Previous studies have shown that CTLs derived from mice immunized with a sublethal dose of LM are able to lyse target cells infected with LM and, in some cases, target cells exposed to supernatant from LM cultures (3, 23). To generate LM-specific CTL clones restricted by nonpolymorphic MHC class Ib molecules, spleen and lymph node cells from LM-infected C57BL/6 (H-2b) mice were restimulated in vitro using an allogeneic (H-2d) macrophage–like cell line infected with LM. Cell lines derived from spleen and lymph node cells were tested for their ability to selectively lyse LM-infected target cells in a standard 51Cr release cytotoxicity assay. Cell lines able to lyse LM-infected allogeneic macrophage–like target cells were identified and cloned by limiting dilution. The CTL clone C10.4, isolated from the lymph nodes of an LM-infected mouse, was selected because of its ability to specifically lyse both syngeneic and allogeneic macrophage–like cell lines infected in vitro with LM. In addition, C10.4 was found to lyse the syngeneic macrophage–like cell line BMC2.3 exposed to LM culture supernatant, but not BMC2.3 incubated with uninoculated culture medium (Fig. 1,A). Using LM culture supernatant as a source of antigen, we established that C10.4 was able to lyse target cells of diverse MHC haplotypes. Target cells from H-2b, H-2d, and H-2q mice incubated with LM culture supernatant were lysed by C10.4 (Fig. 1, A–D). This lack of MHC class Ia restriction suggested two possibilities: that antigen presentation was MHC class Ia permissive or that presentation was MHC class Ib restricted.
The murine MHC class Ib molecule H2-M3 has been shown to present LM-derived peptides containing an N-formyl methionine residue to CD8+ CTLs (23). Although H2-M3 is highly conserved among most mouse strains, a null allele from Mus musculus castaneus, which is unable to present antigen for recognition by H2-M3–restricted CTLs, has been described (31).
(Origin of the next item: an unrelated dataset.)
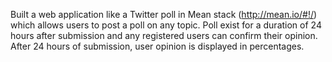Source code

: Built a web application like a Twitter poll in Mean stack (http://mean.io/#!/) which allows users to post a poll on any topic. Poll exist for a duration of 24 hours after submission and any registered users can confirm their opinion. After 24 hours of submission, user opinion is displayed in percentages.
A fibroblast cell line derived from the B10.CAS2 mouse, which carries this null allele, is unable to present antigens to CTLs restricted by H2-M3. The ability of this cell line to present H2-M3–restricted antigens is restored by transfection with a chimeric MHC class I molecule consisting of the α1 and α2 domains of wild-type H2-M3 and the α3 transmembrane and cytoplasmic domains of H-2Ld (30). To determine whether H2-M3 was the presenting molecule, both transfected and untransfected B10.CAS2 fibroblasts were incubated with LM culture supernatant. The C10.4 CTL clone was able to kill B10.CAS2 cells transfected with the chimeric H2-M3wt gene, but did not kill the untransfected cells (Fig. 2, A and B). Thus, the H2-M3 molecule presents the antigen from the LM culture supernatant to C10.4. Further biochemical analysis, including protease digestion of LM culture supernatant, indicated that the antigen presented by H2-M3 was proteinaceous (data not shown).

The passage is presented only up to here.